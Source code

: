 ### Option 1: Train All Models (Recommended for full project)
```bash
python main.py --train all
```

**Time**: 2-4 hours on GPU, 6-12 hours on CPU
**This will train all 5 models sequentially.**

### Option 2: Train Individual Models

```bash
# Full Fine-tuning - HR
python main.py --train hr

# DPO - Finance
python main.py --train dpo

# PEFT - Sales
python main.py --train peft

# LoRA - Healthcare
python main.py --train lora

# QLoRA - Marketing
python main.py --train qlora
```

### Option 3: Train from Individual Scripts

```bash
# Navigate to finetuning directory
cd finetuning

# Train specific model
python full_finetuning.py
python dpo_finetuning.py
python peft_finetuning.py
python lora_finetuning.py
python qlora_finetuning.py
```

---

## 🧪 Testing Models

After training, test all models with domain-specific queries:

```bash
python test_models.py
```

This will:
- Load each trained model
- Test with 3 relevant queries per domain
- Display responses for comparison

######

# EXERCISE INSTRUCTIONS:
Could you repeat every record above exactly as it stands?

# ANSWER BOX:
Source code

: ### Option 1: Train All Models (Recommended for full project)
```bash
python main.py --train all
```

**Time**: 2-4 hours on GPU, 6-12 hours on CPU
**This will train all 5 models sequentially.**

### Option 2: Train Individual Models

```bash
# Full Fine-tuning - HR
python main.py --train hr

# DPO - Finance
python main.py --train dpo

# PEFT - Sales
python main.py --train peft

# LoRA - Healthcare
python main.py --train lora

# QLoRA - Marketing
python main.py --train qlora
```

### Option 3: Train from Individual Scripts

```bash
# Navigate to finetuning directory
cd finetuning

# Train specific model
python full_finetuning.py
python dpo_finetuning.py
python peft_finetuning.py
python lora_finetuning.py
python qlora_finetuning.py
```

---

## 🧪 Testing Models

After training, test all models with domain-specific queries:

```bash
python test_models.py
```

This will:
- Load each trained model
- Test with 3 relevant queries per domain
- Display responses for comparison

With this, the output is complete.